Fit an experimental spectrum against precomputed spectra

The fit_spectrum() method of SpecDatabase can be used to return the spectrum of the database that matches the best an experimental spectrum:

s_exp = experimental_spectrum(...)
db = SpecDatabase('...')

By default fit_spectrum() uses the get_residual() function. You can use an customized function too (below: to get the transmittance):

from radis import get_residual
db.fit_spectrum(s_exp, get_residual=lambda s_exp, s: get_residual(s_exp, s, var='transmittance'))

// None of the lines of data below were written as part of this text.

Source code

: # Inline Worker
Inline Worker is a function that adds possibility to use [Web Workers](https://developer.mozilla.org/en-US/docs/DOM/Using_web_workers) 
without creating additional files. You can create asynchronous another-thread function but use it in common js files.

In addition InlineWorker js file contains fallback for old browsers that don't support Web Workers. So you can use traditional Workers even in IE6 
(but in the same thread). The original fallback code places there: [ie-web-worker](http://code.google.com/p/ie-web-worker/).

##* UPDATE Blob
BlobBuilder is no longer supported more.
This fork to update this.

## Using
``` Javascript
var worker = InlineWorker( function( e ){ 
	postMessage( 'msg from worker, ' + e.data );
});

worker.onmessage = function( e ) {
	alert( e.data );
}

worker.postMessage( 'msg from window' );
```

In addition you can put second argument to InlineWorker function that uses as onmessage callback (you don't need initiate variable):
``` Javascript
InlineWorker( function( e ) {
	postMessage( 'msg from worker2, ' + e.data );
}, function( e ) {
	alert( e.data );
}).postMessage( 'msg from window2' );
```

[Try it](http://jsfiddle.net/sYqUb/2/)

You don’t necessarily need to precompute spectra to fit an experimental spectrum. You can find an example of:ref:multi temperature fitting script in the Example pages, which shows the evolution of the spectra in real-time. You can get inspiration from there!

Updating a database

Update all spectra in current folder with a new condition (‘author’), making use of the items() method:

from radis import SpecDatabase
db = SpecDatabase('.')
for path, s in db.items():
    s.conditions['author'] = 'me', if_exists_then='replace')

You may also be interested in the map() method.

When not to use a Database

If you simply want to store and reload one Spectrum object, no need to use a database: you better use the store() method and load_spec() function.

Databases prove useful only when you want to filter precomputed Spectra based on certain conditions.